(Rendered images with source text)
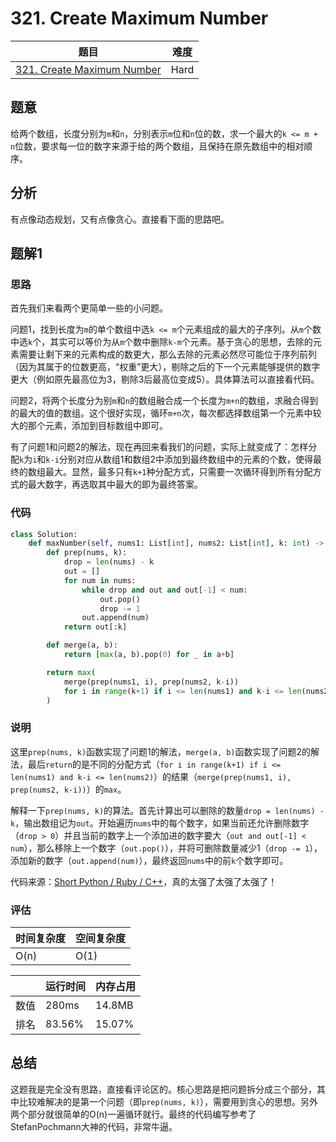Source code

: # 321. Create Maximum Number

| 题目 | 难度 |
| ---- | ---- |
| [321. Create Maximum Number](https://leetcode.com/problems/create-maximum-number/) | Hard |

## 题意

给两个数组，长度分别为`m`和`n`，分别表示`m`位和`n`位的数，求一个最大的`k <= m + n`位数，要求每一位的数字来源于给的两个数组，且保持在原先数组中的相对顺序。

## 分析

有点像动态规划，又有点像贪心。直接看下面的思路吧。

## 题解1

### 思路

首先我们来看两个更简单一些的小问题。

问题1，找到长度为`m`的单个数组中选`k <= m`个元素组成的最大的子序列。从`m`个数中选`k`个，其实可以等价为从`m`个数中删除`k-m`个元素。基于贪心的思想，去除的元素需要让剩下来的元素构成的数更大，那么去除的元素必然尽可能位于序列前列（因为其属于的位数更高，“权重”更大），剔除之后的下一个元素能够提供的数字更大（例如原先最高位为3，剔除3后最高位变成5）。具体算法可以直接看代码。

问题2，将两个长度分为别`m`和`n`的数组融合成一个长度为`m+n`的数组，求融合得到的最大的值的数组。这个很好实现，循环`m+n`次，每次都选择数组第一个元素中较大的那个元素，添加到目标数组中即可。

有了问题1和问题2的解法，现在再回来看我们的问题，实际上就变成了：怎样分配`k`为`i`和`k-i`分别对应从数组1和数组2中添加到最终数组中的元素的个数，使得最终的数组最大。显然，最多只有`k+1`种分配方式，只需要一次循环得到所有分配方式的最大数字，再选取其中最大的即为最终答案。

### 代码

```python
class Solution:
    def maxNumber(self, nums1: List[int], nums2: List[int], k: int) -> List[int]:
        def prep(nums, k):
            drop = len(nums) - k
            out = []
            for num in nums:
                while drop and out and out[-1] < num:
                    out.pop()
                    drop -= 1
                out.append(num)
            return out[:k]

        def merge(a, b):
            return [max(a, b).pop(0) for _ in a+b]

        return max(
            merge(prep(nums1, i), prep(nums2, k-i))
            for i in range(k+1) if i <= len(nums1) and k-i <= len(nums2)
        )
```

### 说明

这里`prep(nums, k)`函数实现了问题1的解法，`merge(a, b)`函数实现了问题2的解法，最后`return`的是不同的分配方式（`for i in range(k+1) if i <= len(nums1) and k-i <= len(nums2)`）的结果（`merge(prep(nums1, i), prep(nums2, k-i))`）的`max`。

解释一下`prep(nums, k)`的算法。首先计算出可以删除的数量`drop = len(nums) - k`，输出数组记为`out`。开始遍历`nums`中的每个数字，如果当前还允许删除数字（`drop > 0`）并且当前的数字上一个添加进的数字要大（`out and out[-1] < num`），那么移除上一个数字（`out.pop()`），并将可删除数量减少1（`drop -= 1`），添加新的数字（`out.append(num)`），最终返回`nums`中的前`k`个数字即可。

代码来源：[Short Python / Ruby / C++](https://leetcode.com/problems/create-maximum-number/discuss/77286/Short-Python-Ruby-C%2B%2B)，真的太强了太强了太强了！

### 评估

| 时间复杂度 | 空间复杂度 |
| ---- | ---- |
| O(n) | O(1) |

| | 运行时间 | 内存占用 |
| ---- | ---- | ---- |
| 数值 | 280ms | 14.8MB |
| 排名 | 83.56% | 15.07% |

## 总结

这题我是完全没有思路，直接看评论区的。核心思路是把问题拆分成三个部分，其中比较难解决的是第一个问题（即`prep(nums, k)`），需要用到贪心的思想。另外两个部分就很简单的O(n)一遍循环就行。最终的代码编写参考了StefanPochmann大神的代码，非常牛逼。
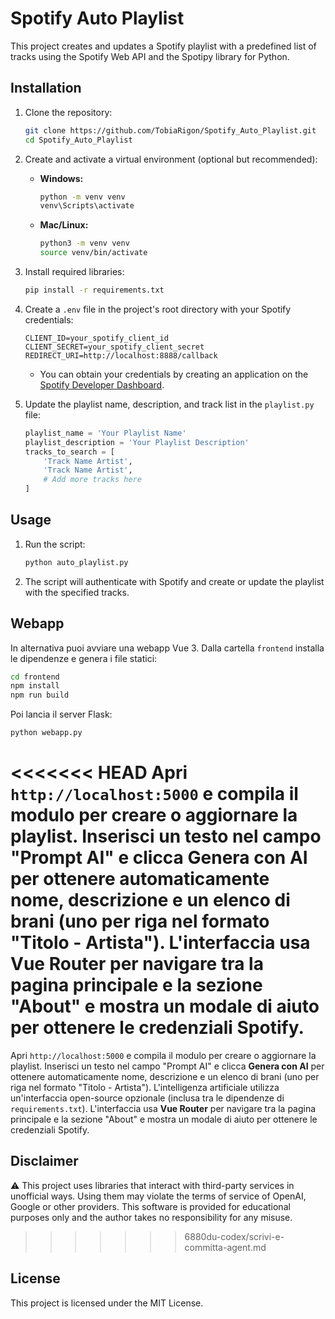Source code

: # Spotify Auto Playlist

This project creates and updates a Spotify playlist with a predefined list of tracks using the Spotify Web API and the Spotipy library for Python.

## Installation

1. Clone the repository:

   ```bash
   git clone https://github.com/TobiaRigon/Spotify_Auto_Playlist.git
   cd Spotify_Auto_Playlist
   ```

2. Create and activate a virtual environment (optional but recommended):

   - **Windows:**
     ```bash
     python -m venv venv
     venv\Scripts\activate
     ```
   - **Mac/Linux:**
     ```bash
     python3 -m venv venv
     source venv/bin/activate
     ```

3. Install required libraries:

   ```bash
   pip install -r requirements.txt
   ```

4. Create a `.env` file in the project's root directory with your Spotify credentials:

   ```plaintext
   CLIENT_ID=your_spotify_client_id
   CLIENT_SECRET=your_spotify_client_secret
   REDIRECT_URI=http://localhost:8888/callback
   ```

   - You can obtain your credentials by creating an application on the [Spotify Developer Dashboard](https://developer.spotify.com/dashboard/applications).

5. Update the playlist name, description, and track list in the `playlist.py` file:

   ```python
   playlist_name = 'Your Playlist Name'
   playlist_description = 'Your Playlist Description'
   tracks_to_search = [
       'Track Name Artist',
       'Track Name Artist',
       # Add more tracks here
   ]
   ```

## Usage

1. Run the script:

   ```bash
   python auto_playlist.py
   ```

2. The script will authenticate with Spotify and create or update the playlist with the specified tracks.

## Webapp

In alternativa puoi avviare una webapp Vue 3. Dalla cartella `frontend` installa le dipendenze e genera i file statici:

```bash
cd frontend
npm install
npm run build
```

Poi lancia il server Flask:

```bash
python webapp.py
```

<<<<<<< HEAD
Apri `http://localhost:5000` e compila il modulo per creare o aggiornare la playlist. Inserisci un testo nel campo "Prompt AI" e clicca **Genera con AI** per ottenere automaticamente nome, descrizione e un elenco di brani (uno per riga nel formato "Titolo - Artista"). L'interfaccia usa **Vue Router** per navigare tra la pagina principale e la sezione "About" e mostra un modale di aiuto per ottenere le credenziali Spotify.
=======
Apri `http://localhost:5000` e compila il modulo per creare o aggiornare la playlist. Inserisci un testo nel campo "Prompt AI" e clicca **Genera con AI** per ottenere automaticamente nome, descrizione e un elenco di brani (uno per riga nel formato "Titolo - Artista"). L'intelligenza artificiale utilizza un'interfaccia open-source opzionale (inclusa tra le dipendenze di `requirements.txt`). L'interfaccia usa **Vue Router** per navigare tra la pagina principale e la sezione "About" e mostra un modale di aiuto per ottenere le credenziali Spotify.

## Disclaimer

⚠️ This project uses libraries that interact with third-party services in unofficial ways. Using them may violate the terms of service of OpenAI, Google or other providers. This software is provided for educational purposes only and the author takes no responsibility for any misuse.
>>>>>>> 6880du-codex/scrivi-e-committa-agent.md

## License

This project is licensed under the MIT License.
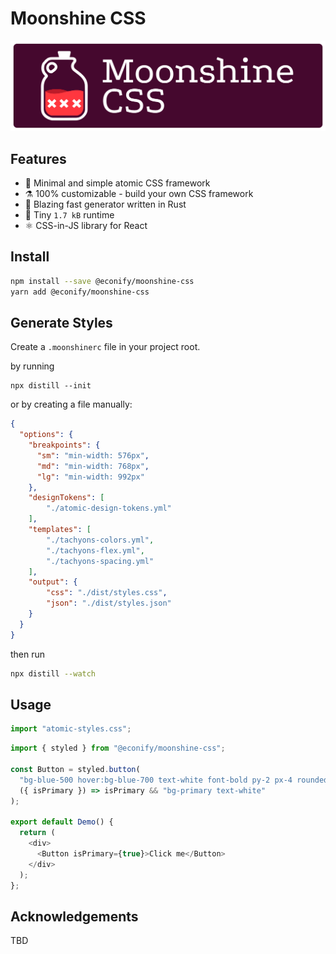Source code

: # Moonshine CSS

![](./docs/logo.svg)

## Features

- 🥃 Minimal and simple atomic CSS framework
- ⚗️ 100% customizable - build your own CSS framework
- 🦀 Blazing fast generator written in Rust
- 🐜 Tiny `1.7 kB` runtime
- ⚛️ CSS-in-JS library for React

## Install

```bash
npm install --save @econify/moonshine-css
yarn add @econify/moonshine-css
```

## Generate Styles

Create a `.moonshinerc` file in your project root.

by running

```
npx distill --init
```

or by creating a file manually:

```json
{
  "options": {
    "breakpoints": {
      "sm": "min-width: 576px",
      "md": "min-width: 768px",
      "lg": "min-width: 992px"
    },
    "designTokens": [
        "./atomic-design-tokens.yml"
    ],
    "templates": [
        "./tachyons-colors.yml",
        "./tachyons-flex.yml",
        "./tachyons-spacing.yml"
    ],
    "output": {
        "css": "./dist/styles.css",
        "json": "./dist/styles.json"
    }
  }
}
```

then run

```bash
npx distill --watch
```

## Usage

```js
import "atomic-styles.css";
```

```js
import { styled } from "@econify/moonshine-css";

const Button = styled.button(
  "bg-blue-500 hover:bg-blue-700 text-white font-bold py-2 px-4 rounded",
  ({ isPrimary }) => isPrimary && "bg-primary text-white"
);

export default Demo() {
  return (
    <div>
      <Button isPrimary={true}>Click me</Button>
    </div>
  );
};
```

## Acknowledgements

TBD
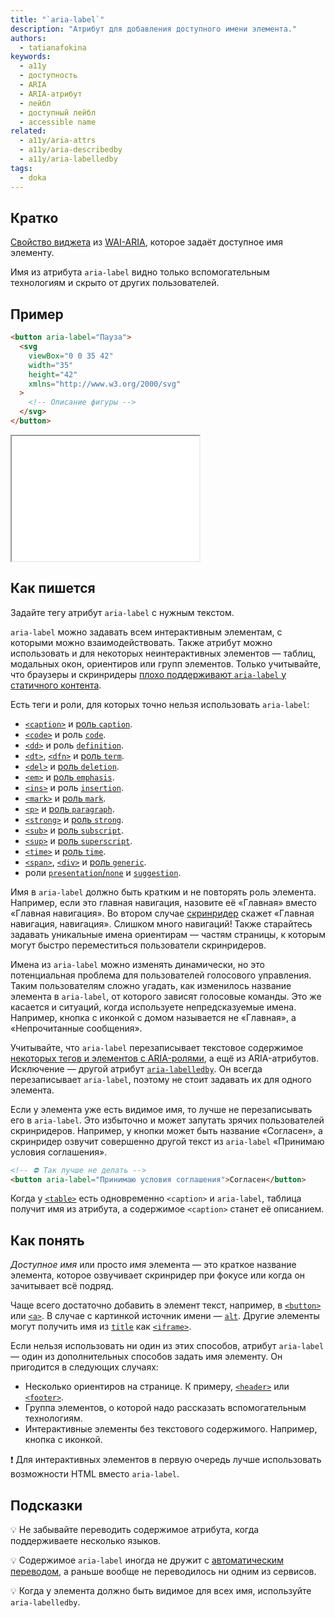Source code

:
 ```yaml
---
title: "`aria-label`"
description: "Атрибут для добавления доступного имени элемента."
authors:
  - tatianafokina
keywords:
  - a11y
  - доступность
  - ARIA
  - ARIA-атрибут
  - лейбл
  - доступный лейбл
  - accessible name
related:
  - a11y/aria-attrs
  - a11y/aria-describedby
  - a11y/aria-labelledby
tags:
  - doka
---
```


## Кратко

[Свойство виджета](/a11y/aria-attrs/#atributy-vidzhetov) из [WAI-ARIA](/a11y/aria-intro/#specifikaciya), которое задаёт доступное имя элементу.

Имя из атрибута `aria-label` видно только вспомогательным технологиям и скрыто от других пользователей.

## Пример

```html
<button aria-label="Пауза">
  <svg
    viewBox="0 0 35 42"
    width="35"
    height="42"
    xmlns="http://www.w3.org/2000/svg"
  >
    <!-- Описание фигуры -->
  </svg>
</button>
```

<iframe title="Кнопка паузы с иконкой и скрытым именем" src="demos/button-with-icon/" height="200"></iframe>

## Как пишется

Задайте тегу атрибут `aria-label` с нужным текстом.

`aria-label` можно задавать всем интерактивным элементам, с которыми можно взаимодействовать. Также атрибут можно использовать и для некоторых неинтерактивных элементов — таблиц, модальных окон, ориентиров или групп элементов. Только учитывайте, что браузеры и скринридеры [плохо поддерживают `aria-label` у статичного контента](https://www.davidmacd.com/blog/does-aria-label-override-static-text.html).

Есть теги и роли, для которых точно нельзя использовать `aria-label`:

- [`<caption>`](/html/caption/) и [роль `caption`](/a11y/role-caption/).
- [`<code>`](/html/code/) и роль [`code`](/a11y/role-code/).
- [`<dd>`](/html/dl-dd-dt/) и роль [`definition`](/a11y/role-definition/).
- [`<dt>`](/html/dl-dd-dt/), [`<dfn>`](/html/dfn/) и [роль `term`](/a11y/role-term/).
- [`<del>`](/html/del/) и [роль `deletion`](/a11y/role-deletion/).
- [`<em>`](/html/em/) и [роль `emphasis`](/a11y/role-emphasis/).
- [`<ins>`](/html/ins/) и роль [`insertion`](/a11y/role-insertion/).
- [`<mark>`](/html/mark/) и [роль `mark`](/a11y/role-mark/).
- [`<p>`](/html/p/) и [роль `paragraph`](/a11y/role-paragraph/).
- [`<strong>`](/html/strong/) и [роль `strong`](/a11y/role-strong/).
- [`<sub>`](/html/sub/) и [роль `subscript`](/a11y/role-subscript/).
- [`<sup>`](/html/sup/) и [роль `superscript`](/a11y/role-superscript/).
- [`<time>`](/html/time/) и [роль `time`](/a11y/role-time/).
- [`<span>`](/html/span/), [`<div>`](/html/div/) и [роль `generic`](/a11y/role-generic/).
- роли [`presentation`/`none`](/a11y/role-presentation-none/) и [`suggestion`](/a11y/role-suggestion/).

Имя в `aria-label` должно быть кратким и не повторять роль элемента. Например, если это главная навигация, назовите её «Главная» вместо «Главная навигация». Во втором случае [скринридер](/a11y/screenreaders/) скажет «Главная навигация, навигация». Слишком много навигаций! Также старайтесь задавать уникальные имена ориентирам — частям страницы, к которым могут быстро переместиться пользователи скринридеров.

Имена из `aria-label` можно изменять динамически, но это потенциальная проблема для пользователей голосового управления. Таким пользователям сложно угадать, как изменилось название элемента в `aria-label`, от которого зависят голосовые команды. Это же касается и ситуаций, когда используете непредсказуемые имена. Например, кнопка с иконкой с домом называется не «Главная», а «Непрочитанные сообщения».

Учитывайте, что `aria-label` перезаписывает текстовое содержимое [некоторых тегов и элементов с ARIA-ролями](https://www.w3.org/WAI/ARIA/apg/practices/names-and-descriptions/#naming_with_child_content), а ещё из ARIA-атрибутов. Исключение — другой атрибут [`aria-labelledby`](/a11y/aria-labelledby/). Он всегда перезаписывает `aria-label`, поэтому не стоит задавать их для одного элемента.

Если у элемента уже есть видимое имя, то лучше не перезаписывать его в `aria-label`. Это избыточно и может запутать зрячих пользователей скринридеров. Например, у кнопки может быть название «Согласен», а скринридер озвучит совершенно другой текст из `aria-label` «Принимаю условия соглашения».

```html
<!-- ⛔ Так лучше не делать -->
<button aria-label="Принимаю условия соглашения">Согласен</button>
```

Когда у [`<table>`](/html/tables/) есть одновременно `<caption>` и `aria-label`, таблица получит имя из атрибута, а содержимое `<caption>` станет её описанием.

## Как понять

_Доступное имя_ или просто _имя_ элемента — это краткое название элемента, которое озвучивает скринридер при фокусе или когда он зачитывает всё подряд.

Чаще всего достаточно добавить в элемент текст, например, в [`<button>`](/html/button/) или [`<a>`](/html/a/). В случае с картинкой источник имени — [`alt`](/html/img/#alt). Другие элементы могут получить имя из [`title`](/html/global-attrs/#title) как [`<iframe>`](/html/iframe/).

Если нельзя использовать ни один из этих способов, атрибут `aria-label` — один из дополнительных способов задать имя элементу. Он пригодится в следующих случаях:

- Несколько ориентиров на странице. К примеру, [`<header>`](/html/header/) или [`<footer>`](/html/footer/).
- Группа элементов, о которой надо рассказать вспомогательным технологиям.
- Интерактивные элементы без текстового содержимого. Например, кнопка с иконкой.

<aside>

❗ Для интерактивных элементов в первую очередь лучше использовать возможности HTML вместо `aria-label`.

</aside>

## Подсказки

💡 Не забывайте переводить содержимое атрибута, когда поддерживаете несколько языков.

💡 Содержимое `aria-label` иногда не дружит с [автоматическим переводом](https://adrianroselli.com/2019/11/aria-label-does-not-translate.html), а раньше вообще не переводилось ни одним из сервисов.

💡 Когда у элемента должно быть видимое для всех имя, используйте `aria-labelledby`.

# Work to complete
Output only an exact transcription of the lines above from the one with "## Подсказки" up to and including the one with "одним из сервисов.".

# Answer box
## Подсказки

💡 Не забывайте переводить содержимое атрибута, когда поддерживаете несколько языков.

💡 Содержимое `aria-label` иногда не дружит с [автоматическим переводом](https://adrianroselli.com/2019/11/aria-label-does-not-translate.html), а раньше вообще не переводилось ни одним из сервисов.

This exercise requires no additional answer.